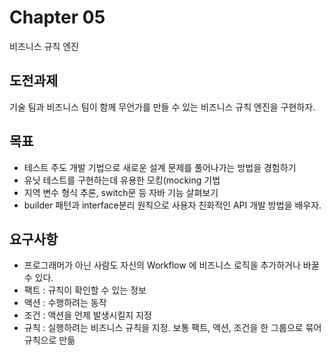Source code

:# Chapter 05
비즈니스 규칙 엔진

## 도전과제
기술 팀과 비즈니스 팀이 함께 무언가를 만들 수 있는 비즈니스 규칙 엔진을 구현하자.

## 목표
- 테스트 주도 개발 기법으로 새로운 설계 문제를 풀어나가는 방법을 경험하기
- 유닛 테스트를 구현하는데 유용한 모킹(mocking 기법
- 지역 변수 형식 추론, switch문 등 자바 기능 살펴보기
- builder 패턴과 interface분리 원칙으로 사용자 친화적인 API 개발 방법을 배우자.

## 요구사항
- 프로그래머가 아닌 사람도 자신의 Workflow 에 비즈니스 로직을 추가하거나 바꿀 수 있다.
- 팩트 : 규칙이 확인할 수 있는 정보
- 액션 : 수행하려는 동작
- 조건 : 액션을 언제 발생시킬지 지정
- 규칙 : 실행하려는 비즈니스 규칙을 지정. 보통 팩트, 액션, 조건을 한 그룹으로 묶어 규칙으로 만듦

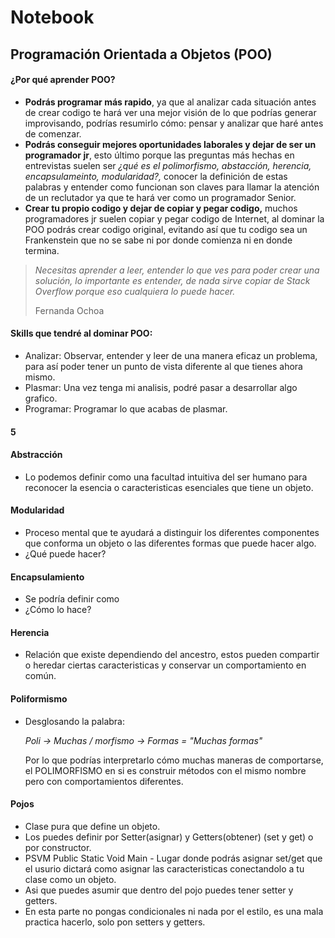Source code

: # Notebook

## Programación Orientada a Objetos (POO)

#### ¿Por qué aprender POO?

* **Podrás  programar más rapido**, ya que al analizar cada situación antes de crear codigo te hará ver una mejor visión de lo que podrías generar improvisando, podrías resumirlo cómo: pensar y analizar que haré antes de comenzar.
* **Podrás conseguir mejores oportunidades laborales y dejar de ser un programador jr**, esto último porque las preguntas más hechas en entrevistas suelen ser *¿qué es el polimorfismo, abstacción, herencia, encapsulameinto, modularidad?,* conocer la definición de estas palabras y entender como funcionan son claves para llamar la atención de un reclutador ya que te hará ver como un programador Senior.
* **Crear tu propio codigo y dejar de copiar y pegar codigo,** muchos programadores jr suelen copiar y pegar codigo de Internet, al dominar la POO podrás crear codigo original, evitando así que tu codigo sea un Frankenstein que no se sabe ni por donde comienza ni en donde termina.

> *Necesitas aprender a leer, entender lo que ves para poder crear una solución, lo importante es entender, de nada sirve copiar de Stack Overflow porque eso cualquiera lo puede hacer.*
>
> Fernanda Ochoa

#### Skills que tendré al dominar POO:

* Analizar: Observar, entender y leer de una manera eficaz un problema, para así poder tener un punto de vista diferente al que tienes ahora mismo.
* Plasmar: Una vez tenga mi analisis, podré pasar a desarrollar algo grafico.
* Programar: Programar lo que acabas de plasmar.

#### 5

#### Abstracción

* Lo podemos definir como una facultad intuitiva del ser humano para reconocer la esencia o caracteristicas esenciales que tiene un objeto.

#### Modularidad

* Proceso mental que te ayudará a distinguir los diferentes componentes que conforma un objeto o las diferentes formas que puede hacer algo.
* ¿Qué puede hacer?

#### Encapsulamiento

* Se podría definir como
* ¿Cómo lo hace?

#### Herencia

* Relación que existe dependiendo del ancestro, estos pueden compartir o heredar ciertas caracteristicas y conservar un comportamiento en común.

#### Poliformismo

* Desglosando la palabra:

  *Poli -> Muchas / morfismo -> Formas  = "Muchas formas"*

  Por lo que podrías interpretarlo cómo muchas maneras de comportarse, el POLIMORFISMO en si es construir métodos con el mismo nombre pero con comportamientos diferentes.

#### Pojos

* Clase pura que define un objeto.
* Los puedes definir por Setter(asignar) y Getters(obtener) (set y get) o por constructor.
* PSVM Public Static Void Main - Lugar donde podrás asignar set/get que el usurio dictará como asignar las caracteristicas conectandolo a tu clase como un objeto.
* Asi que puedes asumir que dentro del pojo puedes tener setter y getters.
* En esta parte no pongas condicionales ni nada por el estilo, es una mala practica hacerlo, solo pon setters y getters.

+++++

*INSTRUCTIONS FOR THE TASK*: A faithful copy of the records above, without images, is what to give back.

*WRITTEN REPLY*:
Source code

:# Chapter 05
비즈니스 규칙 엔진

## 도전과제
기술 팀과 비즈니스 팀이 함께 무언가를 만들 수 있는 비즈니스 규칙 엔진을 구현하자.

## 목표
- 테스트 주도 개발 기법으로 새로운 설계 문제를 풀어나가는 방법을 경험하기
- 유닛 테스트를 구현하는데 유용한 모킹(mocking 기법
- 지역 변수 형식 추론, switch문 등 자바 기능 살펴보기
- builder 패턴과 interface분리 원칙으로 사용자 친화적인 API 개발 방법을 배우자.

## 요구사항
- 프로그래머가 아닌 사람도 자신의 Workflow 에 비즈니스 로직을 추가하거나 바꿀 수 있다.
- 팩트 : 규칙이 확인할 수 있는 정보
- 액션 : 수행하려는 동작
- 조건 : 액션을 언제 발생시킬지 지정
- 규칙 : 실행하려는 비즈니스 규칙을 지정. 보통 팩트, 액션, 조건을 한 그룹으로 묶어 규칙으로 만듦

Source code

: # Notebook

## Programación Orientada a Objetos (POO)

#### ¿Por qué aprender POO?

* **Podrás  programar más rapido**, ya que al analizar cada situación antes de crear codigo te hará ver una mejor visión de lo que podrías generar improvisando, podrías resumirlo cómo: pensar y analizar que haré antes de comenzar.
* **Podrás conseguir mejores oportunidades laborales y dejar de ser un programador jr**, esto último porque las preguntas más hechas en entrevistas suelen ser *¿qué es el polimorfismo, abstacción, herencia, encapsulameinto, modularidad?,* conocer la definición de estas palabras y entender como funcionan son claves para llamar la atención de un reclutador ya que te hará ver como un programador Senior.
* **Crear tu propio codigo y dejar de copiar y pegar codigo,** muchos programadores jr suelen copiar y pegar codigo de Internet, al dominar la POO podrás crear codigo original, evitando así que tu codigo sea un Frankenstein que no se sabe ni por donde comienza ni en donde termina.

> *Necesitas aprender a leer, entender lo que ves para poder crear una solución, lo importante es entender, de nada sirve copiar de Stack Overflow porque eso cualquiera lo puede hacer.*
>
> Fernanda Ochoa

#### Skills que tendré al dominar POO:

* Analizar: Observar, entender y leer de una manera eficaz un problema, para así poder tener un punto de vista diferente al que tienes ahora mismo.
* Plasmar: Una vez tenga mi analisis, podré pasar a desarrollar algo grafico.
* Programar: Programar lo que acabas de plasmar.

#### 5

#### Abstracción

* Lo podemos definir como una facultad intuitiva del ser humano para reconocer la esencia o caracteristicas esenciales que tiene un objeto.

#### Modularidad

* Proceso mental que te ayudará a distinguir los diferentes componentes que conforma un objeto o las diferentes formas que puede hacer algo.
* ¿Qué puede hacer?

#### Encapsulamiento

* Se podría definir como
* ¿Cómo lo hace?

#### Herencia

* Relación que existe dependiendo del ancestro, estos pueden compartir o heredar ciertas caracteristicas y conservar un comportamiento en común.

#### Poliformismo

* Desglosando la palabra:

  *Poli -> Muchas / morfismo -> Formas  = "Muchas formas"*

  Por lo que podrías interpretarlo cómo muchas maneras de comportarse, el POLIMORFISMO en si es construir métodos con el mismo nombre pero con comportamientos diferentes.

#### Pojos

* Clase pura que define un objeto.
* Los puedes definir por Setter(asignar) y Getters(obtener) (set y get) o por constructor.
* PSVM Public Static Void Main - Lugar donde podrás asignar set/get que el usurio dictará como asignar las caracteristicas conectandolo a tu clase como un objeto.
* Asi que puedes asumir que dentro del pojo puedes tener setter y getters.
* En esta parte no pongas condicionales ni nada por el estilo, es una mala practica hacerlo, solo pon setters y getters.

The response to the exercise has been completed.